Survival effect of DADLE on PC12h and F11 cells as analyzed by MTT assay. (A) PC12h cells (10,000 cells) were plated in 96 well plates and differentiated for three days with 100 ng/mL NGF. After three days, the medium was removed, cells were washed and re-fed with serum free medium (without NGF) and treated with the respective compounds for another 48 h. MTT assay was performed as described in Materials and Methods; (B) F11 cells (10,000 cells/well) were plated in 96-well plates and differentiated for 72 h with 0.5 mM db-cAMP with or without 50 ng/mL NGF. Cells were also differentiated in the presence of db-cAMP, NGF and K252a. Cells were pretreated with 100 nM K252a for 30 min before addition of 50 ng/mL NGF. After 72 h of differentiation the medium was removed and cells were washed and re-fed with serum free medium with or without 1 μM DADLE for 48 h.

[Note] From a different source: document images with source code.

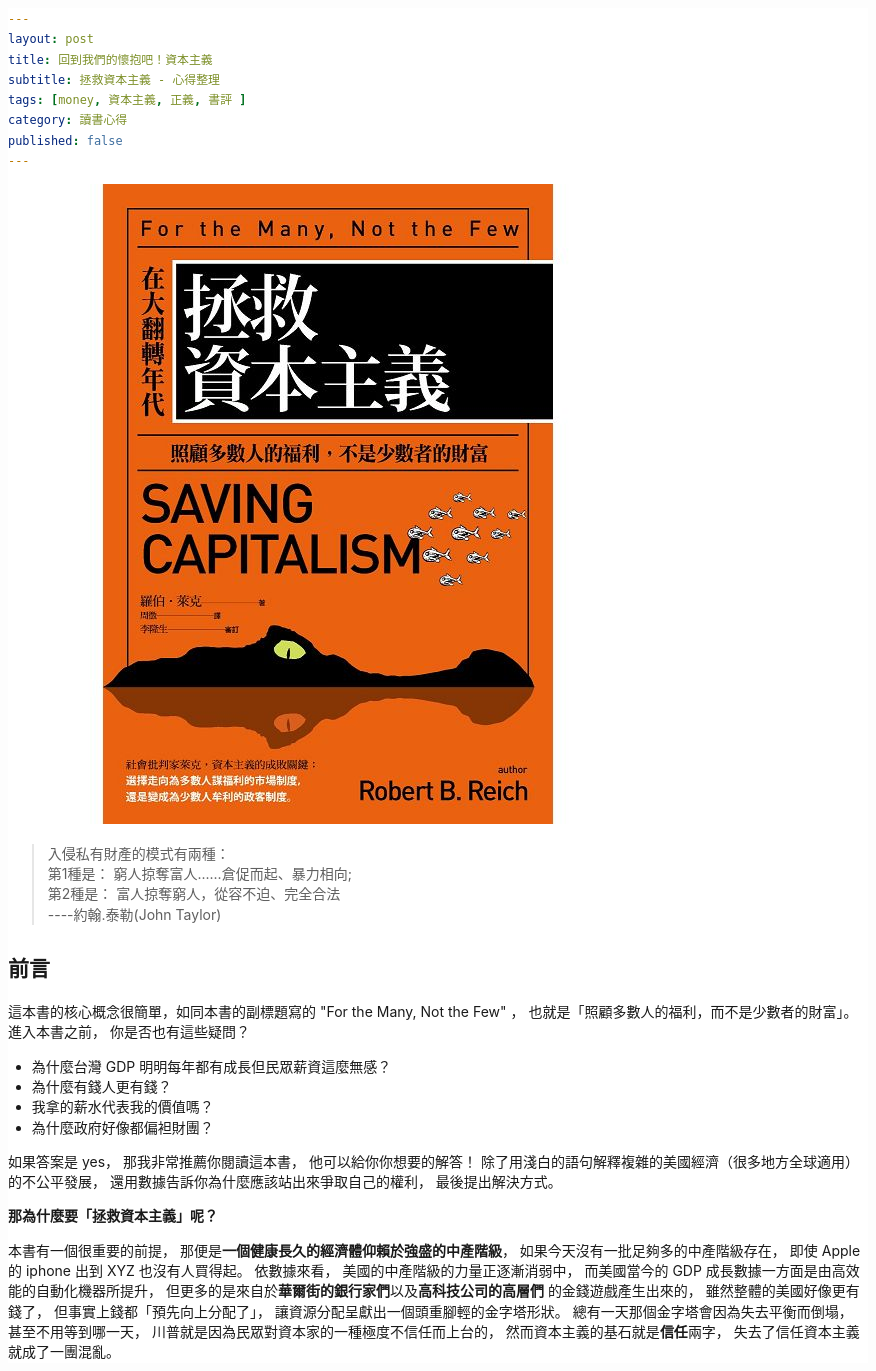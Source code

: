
 ```yaml
---
layout: post
title: 回到我們的懷抱吧！資本主義   
subtitle: 拯救資本主義 - 心得整理
tags: [money, 資本主義, 正義, 書評 ]
category: 讀書心得
published: false
---
```


![拯救資本主義 封面][book cover]

>入侵私有財產的模式有兩種：  
>第1種是： 窮人掠奪富人......倉促而起、暴力相向;   
>第2種是： 富人掠奪窮人，從容不迫、完全合法  
>					----約翰.泰勒(John Taylor)  


## 前言

這本書的核心概念很簡單，如同本書的副標題寫的 "For the Many, Not the Few" ，
也就是「照顧多數人的福利，而不是少數者的財富」。
進入本書之前，
你是否也有這些疑問？
- 為什麼台灣 GDP 明明每年都有成長但民眾薪資這麼無感？
- 為什麼有錢人更有錢？
- 我拿的薪水代表我的價值嗎？
- 為什麼政府好像都偏袒財團？

如果答案是 yes，
那我非常推薦你閱讀這本書，
他可以給你你想要的解答！
除了用淺白的語句解釋複雜的美國經濟（很多地方全球適用）的不公平發展，
還用數據告訴你為什麼應該站出來爭取自己的權利，
最後提出解決方式。

**那為什麼要「拯救資本主義」呢？** 

本書有一個很重要的前提，
那便是**一個健康長久的經濟體仰賴於強盛的中產階級**，
如果今天沒有一批足夠多的中產階級存在，
即使 Apple 的 iphone 出到 XYZ 也沒有人買得起。
依數據來看，
美國的中產階級的力量正逐漸消弱中，
而美國當今的 GDP 成長數據一方面是由高效能的自動化機器所提升，
但更多的是來自於**華爾街的銀行家們**以及**高科技公司的高層們**
的金錢遊戲產生出來的，
雖然整體的美國好像更有錢了，
但事實上錢都「預先向上分配了」，
讓資源分配呈獻出一個頭重腳輕的金字塔形狀。
總有一天那個金字塔會因為失去平衡而倒塌，
甚至不用等到哪一天，
川普就是因為民眾對資本家的一種極度不信任而上台的，
然而資本主義的基石就是**信任**兩字，
失去了信任資本主義就成了一團混亂。


[book cover]: /img/2017/11-17/book-cover.jpg
[robber baron]: https://read01.com/zh-tw/R3AnKG.html#.Wgfu1XWGOV4
[pewdiepie]: https://www.youtube.com/watch?v=R42Uhggfcjs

As a positive control cells were continued to differentiate in db-cAMP in the presence or absence of NGF for a total of five days. After a total of five days in culture the cells were harvested and MTT assay was carried out as described in Materials and Methods. Data are expressed as mean ± SEM of three independent experiments done in six replicate wells for each treatment. * p < 0.05.